Iran's oil-dependent economy was showing the strain of punishing Western sanctions on Tuesday, on the eve of a speech by President Mahmoud Ahmadinejad to the UN General Assembly in New York.
The Iranian currency dived around four percent close to an all-time low against the dollar, while thousands of workers publicly complained of unpaid wages, importers struggled to pay for goods, inflation climbed and travel agencies bemoaned a rapidly shrinking pool of travellers able to afford to go abroad.
Government initiatives to maintain the value of the rial and the volume of oil exports have failed, with both halved from their levels of a year ago.

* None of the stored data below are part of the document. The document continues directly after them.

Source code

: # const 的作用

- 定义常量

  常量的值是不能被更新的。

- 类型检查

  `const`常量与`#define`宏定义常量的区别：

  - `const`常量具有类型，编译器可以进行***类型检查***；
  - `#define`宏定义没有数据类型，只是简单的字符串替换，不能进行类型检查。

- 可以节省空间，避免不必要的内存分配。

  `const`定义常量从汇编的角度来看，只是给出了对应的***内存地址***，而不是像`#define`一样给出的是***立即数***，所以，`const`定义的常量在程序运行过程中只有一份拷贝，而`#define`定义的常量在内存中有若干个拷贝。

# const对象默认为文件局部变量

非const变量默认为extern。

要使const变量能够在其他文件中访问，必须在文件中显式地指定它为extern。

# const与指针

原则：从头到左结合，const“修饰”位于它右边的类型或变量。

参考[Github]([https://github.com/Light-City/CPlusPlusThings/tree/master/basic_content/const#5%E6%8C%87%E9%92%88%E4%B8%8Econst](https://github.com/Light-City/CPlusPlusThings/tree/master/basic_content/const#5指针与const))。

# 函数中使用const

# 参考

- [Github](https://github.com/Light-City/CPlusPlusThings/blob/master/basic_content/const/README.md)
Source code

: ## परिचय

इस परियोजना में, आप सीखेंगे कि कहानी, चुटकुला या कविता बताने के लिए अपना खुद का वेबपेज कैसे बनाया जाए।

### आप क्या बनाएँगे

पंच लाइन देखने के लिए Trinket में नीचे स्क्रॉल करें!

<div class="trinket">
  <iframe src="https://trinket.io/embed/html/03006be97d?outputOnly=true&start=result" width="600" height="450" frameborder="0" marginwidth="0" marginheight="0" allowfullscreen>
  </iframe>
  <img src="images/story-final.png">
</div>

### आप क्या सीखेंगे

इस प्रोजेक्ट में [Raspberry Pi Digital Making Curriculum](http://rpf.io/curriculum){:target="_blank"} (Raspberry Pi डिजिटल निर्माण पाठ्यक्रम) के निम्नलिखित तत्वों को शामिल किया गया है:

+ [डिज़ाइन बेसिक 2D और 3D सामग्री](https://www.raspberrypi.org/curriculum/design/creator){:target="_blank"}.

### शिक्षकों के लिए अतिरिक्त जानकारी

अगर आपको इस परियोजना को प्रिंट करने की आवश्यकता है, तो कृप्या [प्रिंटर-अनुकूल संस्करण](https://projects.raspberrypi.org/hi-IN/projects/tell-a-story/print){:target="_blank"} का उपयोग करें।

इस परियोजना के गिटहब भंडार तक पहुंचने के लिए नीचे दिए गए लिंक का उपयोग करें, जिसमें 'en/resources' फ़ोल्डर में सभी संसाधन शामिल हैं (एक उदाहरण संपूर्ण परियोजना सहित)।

Iran's leaders, though, are defiant in the face of the Western pressure, vowing to never roll back its nuclear programme as demanded by the five permanent UN Security Council members plus Germany.
Ahmadinejad was expected to stress that defiance in a speech to the annual General Assembly on Wednesday.
Supreme leader Ayatollah Ali Khamenei has already ordered Iran to adopt an "economy of resistance," while officials have told national media to avoid reporting on the "bleak" domestic situation and instead emphasise positive economic stories.
Evidence of the difficulties still surfaced, though, driven by an EU embargo on Iranian oil and US sanctions on financial transactions involving Iran's central bank.
A prominent MP, Mohammad Reza Bahonar, was quoted at the weekend by the ISNA news agency as saying oil exports in June-July had dropped to "around 800,000 barrels per day" -- a low not seen in more than two decades, and less than half the 2.3 million barrels per day of a year ago.
Bahonar's oil export figures roughly tallied with those given by OPEC and the International Energy Agency.
But Oil Minister Rostam Qasemi was quoted by ISNA saying that overall oil production this year "will be the same as last year."
While crude exports were expected to rebound a little in September as South Korea resumed buying some Iranian oil, they were expected to continue well below recent historic levels.
Ahmadinejad early this month also admitted Iran faced "problems" selling its oil, which accounts for nearly half of budget revenues. But he insisted his country would manage. Both he and Khamenei have urged lesser economic dependence on oil sales.
-- Ordinary Iranians struggling --
Iran's government and ordinary citizens alike were struggling with the sanctions, with food costs notably soaring.
The ILNA news agency reported that a letter on behalf of 20,000 workers from across the country was sent to Labour Minister Abdolreza Sheikholeslami complaining they had not been paid and demanding an increase to their salaries of $120 to $285 a month that they said were "way below the poverty line."
Better-off Iranians were cutting back on travel because of the sharply weakened rial.
"Iranians who would have travelled abroad are more likely to go to domestic destinations like Kish or Mashhad," an employee in a small independent Tehran travel agency who gave her first name as Pantea said.
"Many Iranians who used to go on domestic trips simply can't afford it now."
Tour companies trying to fill half-empty flights in the middle of the week to Turkey have taken to trying to sell last-minute flights for as little as $60 return via mass text messages.
A lighting equipment seller in Tehran who gave his first name as Saeed said he was used to importing six shipping containers of goods from China per year, but this year he imported just one.
"I am waiting to what happens to the market and dollar situation," he said. "If these circumstances persist, I may have to close down."
Iranian officials are increasingly focusing on the problems.
"According to the statistics, there is a strong rise in unemployment, and we need to find a solution. Official statistics also show inflation is at 22 percent, which is very high, and in some areas it's even higher," parliamentary speaker Ali Larijani was quoted as saying by ISNA.
The US Treasury official tasked with deploying US sanctions, Under Secretary for Terrorism and Financial Intelligence David Cohen, two weeks ago gave a speech to a law school at New York University in which he said: "Put simply, Iran’s economy is struggling."
He said that was because of the sanctions -- and also "the Iranian government’s continued gross mismanagement of its domestic economy."
He said the slump in oil exports was costing Iran "up to $5 billion a month, forcing the Iranian government to cut its budget because of a lack of revenue."
Cohen said that, as long as Iran refused to negotiate curbs on its nuclear activities, "we will continue to devise new and enhanced sanctions."
Britain, France and Germany are also urging their European Union partners "to further step up the pressure" on Iran. Further sanctions targeting the Islamic republic's energy, finance, trade and transportation sectors are expected to be formally adopted on October 15.